# [WORK REQUIRED]
Only one stretch of the data below should be repeated: the lines from the line containing "- **更新流动性位置**：通过 NFT" through the line containing "函数入参除了指定头寸的 to", inclusive, exactly as they are.

**** DATASET ENTRIES

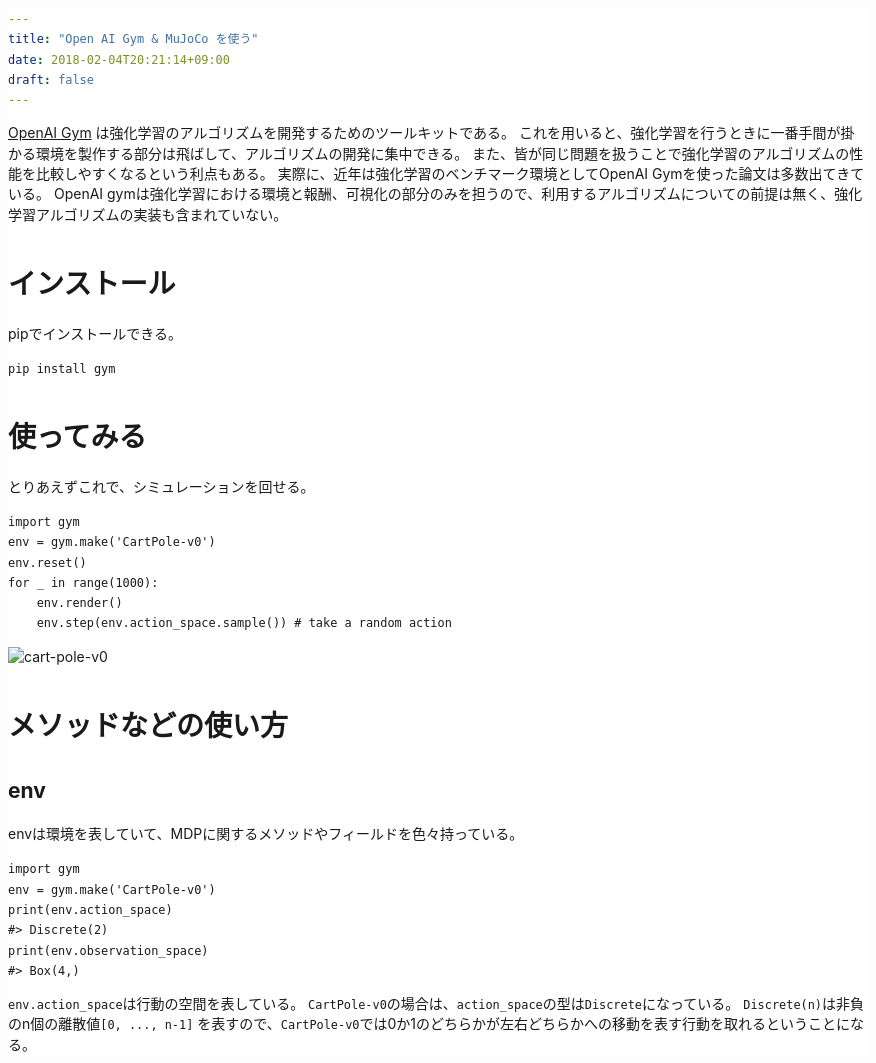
 ```yaml
---
title: "Open AI Gym & MuJoCo を使う"
date: 2018-02-04T20:21:14+09:00
draft: false
---
```


[OpenAI Gym](https://gym.openai.com/docs/)
は強化学習のアルゴリズムを開発するためのツールキットである。
これを用いると、強化学習を行うときに一番手間が掛かる環境を製作する部分は飛ばして、アルゴリズムの開発に集中できる。
また、皆が同じ問題を扱うことで強化学習のアルゴリズムの性能を比較しやすくなるという利点もある。
実際に、近年は強化学習のベンチマーク環境としてOpenAI Gymを使った論文は多数出てきている。
OpenAI gymは強化学習における環境と報酬、可視化の部分のみを担うので、利用するアルゴリズムについての前提は無く、強化学習アルゴリズムの実装も含まれていない。

# インストール
pipでインストールできる。
```
pip install gym
```

# 使ってみる
とりあえずこれで、シミュレーションを回せる。

```
import gym
env = gym.make('CartPole-v0')
env.reset()
for _ in range(1000):
    env.render()
    env.step(env.action_space.sample()) # take a random action
```

![cart-pole-v0](/images/2018/02/cart-pole-v0.gif)


# メソッドなどの使い方
## env
envは環境を表していて、MDPに関するメソッドやフィールドを色々持っている。
```
import gym
env = gym.make('CartPole-v0')
print(env.action_space)
#> Discrete(2)
print(env.observation_space)
#> Box(4,)
```
`env.action_space`は行動の空間を表している。
`CartPole-v0`の場合は、`action_space`の型は`Discrete`になっている。
`Discrete(n)`は非負のn個の離散値`[0, ..., n-1]` を表すので、`CartPole-v0`では0か1のどちらかが左右どちらかへの移動を表す行動を取れるということになる。
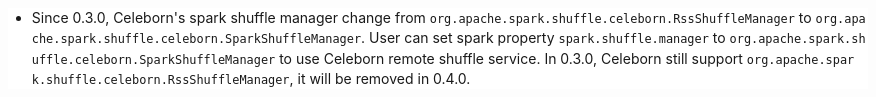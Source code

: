  - Since 0.3.0, Celeborn's spark shuffle manager change from `org.apache.spark.shuffle.celeborn.RssShuffleManager` to `org.apache.spark.shuffle.celeborn.SparkShuffleManager`. User can set spark property `spark.shuffle.manager` to `org.apache.spark.shuffle.celeborn.SparkShuffleManager` to use Celeborn remote shuffle service.
   In 0.3.0, Celeborn still support `org.apache.spark.shuffle.celeborn.RssShuffleManager`, it will be removed in 0.4.0.
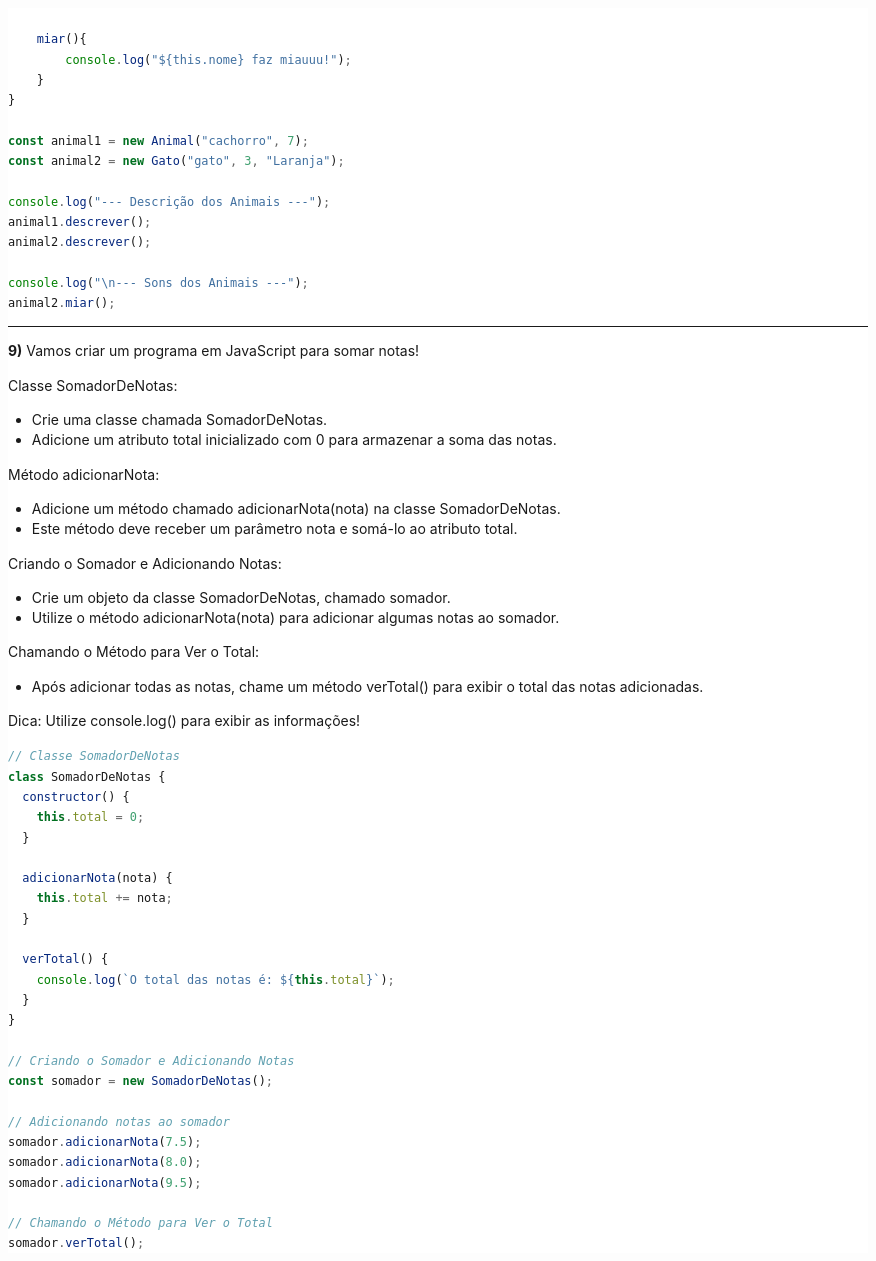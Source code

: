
 ```javascript

    miar(){
        console.log("${this.nome} faz miauuu!");
    }
}

const animal1 = new Animal("cachorro", 7);
const animal2 = new Gato("gato", 3, "Laranja");

console.log("--- Descrição dos Animais ---");
animal1.descrever();
animal2.descrever();

console.log("\n--- Sons dos Animais ---");
animal2.miar();
```
______

**9)** Vamos criar um programa em JavaScript para somar notas!

Classe SomadorDeNotas:
- Crie uma classe chamada SomadorDeNotas.
- Adicione um atributo total inicializado com 0 para armazenar a soma das notas.

Método adicionarNota:
- Adicione um método chamado adicionarNota(nota) na classe SomadorDeNotas.
- Este método deve receber um parâmetro nota e somá-lo ao atributo total.

Criando o Somador e Adicionando Notas:
- Crie um objeto da classe SomadorDeNotas, chamado somador.
- Utilize o método adicionarNota(nota) para adicionar algumas notas ao somador.

Chamando o Método para Ver o Total:
- Após adicionar todas as notas, chame um método verTotal() para exibir o total das notas adicionadas.

Dica: Utilize console.log() para exibir as informações!

```javascript
// Classe SomadorDeNotas
class SomadorDeNotas {
  constructor() {
    this.total = 0;
  }

  adicionarNota(nota) {
    this.total += nota;
  }

  verTotal() {
    console.log(`O total das notas é: ${this.total}`);
  }
}

// Criando o Somador e Adicionando Notas
const somador = new SomadorDeNotas();

// Adicionando notas ao somador
somador.adicionarNota(7.5);
somador.adicionarNota(8.0);
somador.adicionarNota(9.5);

// Chamando o Método para Ver o Total
somador.verTotal();

```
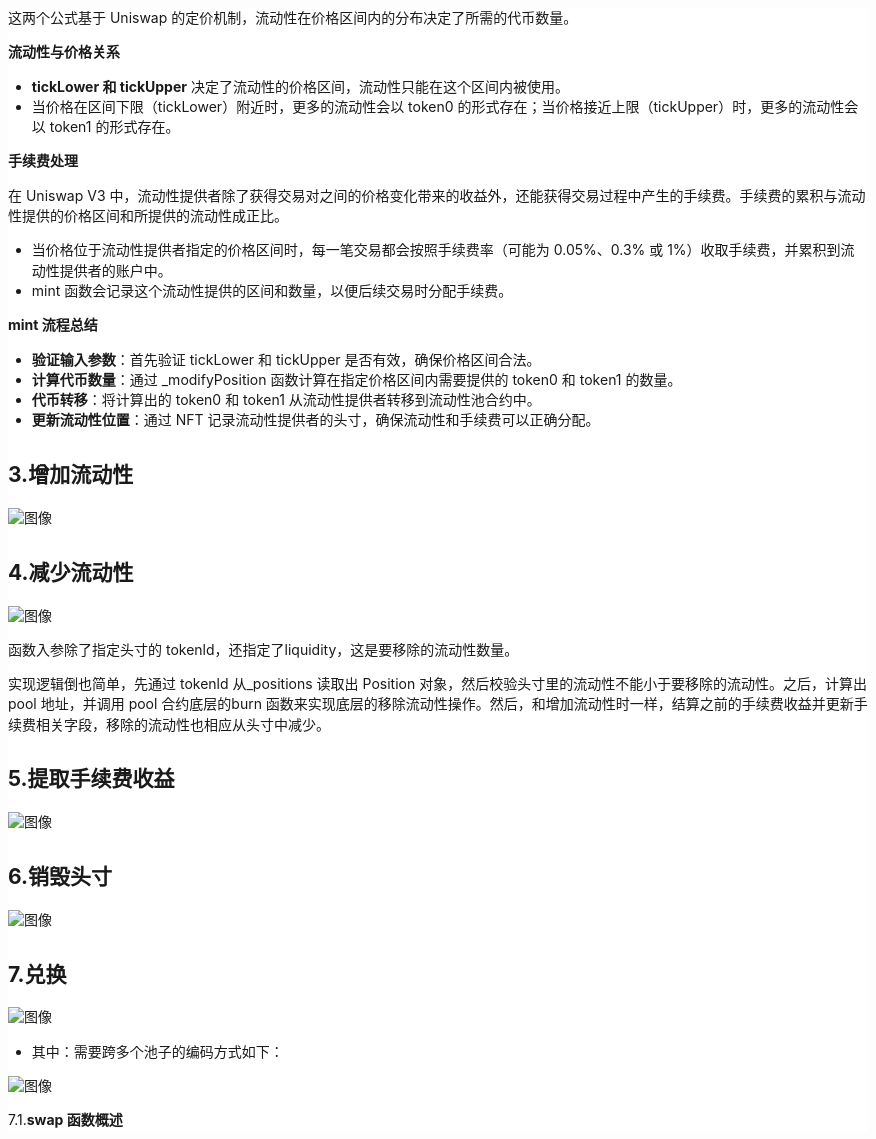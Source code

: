 这两个公式基于 Uniswap 的定价机制，流动性在价格区间内的分布决定了所需的代币数量。

**流动性与价格关系**

- **tickLower 和 tickUpper** 决定了流动性的价格区间，流动性只能在这个区间内被使用。
- 当价格在区间下限（tickLower）附近时，更多的流动性会以 token0 的形式存在；当价格接近上限（tickUpper）时，更多的流动性会以 token1 的形式存在。

**手续费处理**

在 Uniswap V3 中，流动性提供者除了获得交易对之间的价格变化带来的收益外，还能获得交易过程中产生的手续费。手续费的累积与流动性提供的价格区间和所提供的流动性成正比。

- 当价格位于流动性提供者指定的价格区间时，每一笔交易都会按照手续费率（可能为 0.05%、0.3% 或 1%）收取手续费，并累积到流动性提供者的账户中。
- mint 函数会记录这个流动性提供的区间和数量，以便后续交易时分配手续费。

**mint 流程总结**

- **验证输入参数**：首先验证 tickLower 和 tickUpper 是否有效，确保价格区间合法。
- **计算代币数量**：通过 _modifyPosition 函数计算在指定价格区间内需要提供的 token0 和 token1 的数量。
- **代币转移**：将计算出的 token0 和 token1 从流动性提供者转移到流动性池合约中。
- **更新流动性位置**：通过 NFT 记录流动性提供者的头寸，确保流动性和手续费可以正确分配。

## 3.增加流动性

![图像](../picture/uniswapv3-3.png)

## 4.减少流动性

![图像](../picture/uniswapv3-4.png)

函数入参除了指定头寸的 tokenld，还指定了liquidity，这是要移除的流动性数量。

实现逻辑倒也简单，先通过 tokenld 从_positions 读取出 Position 对象，然后校验头寸里的流动性不能小于要移除的流动性。之后，计算出 pool 地址，并调用 pool 合约底层的burn 函数来实现底层的移除流动性操作。然后，和增加流动性时一样，结算之前的手续费收益并更新手续费相关字段，移除的流动性也相应从头寸中减少。

## 5.提取手续费收益

![图像](../picture/uniswapv3-5.jpg)

## 6.销毁头寸

![图像](../picture/uniswapv3-6.jpg)

## 7.兑换

![图像](../picture/uniswapv3-7.jpg)

- 其中：需要跨多个池子的编码方式如下：

![图像](../picture/uniswapv3-8.png)

7.1.**swap 函数概述**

********

# [SOLUTION TO THIS TASK]
- **更新流动性位置**：通过 NFT 记录流动性提供者的头寸，确保流动性和手续费可以正确分配。

## 3.增加流动性

![图像](../picture/uniswapv3-3.png)

## 4.减少流动性

![图像](../picture/uniswapv3-4.png)

函数入参除了指定头寸的 tokenld，还指定了liquidity，这是要移除的流动性数量。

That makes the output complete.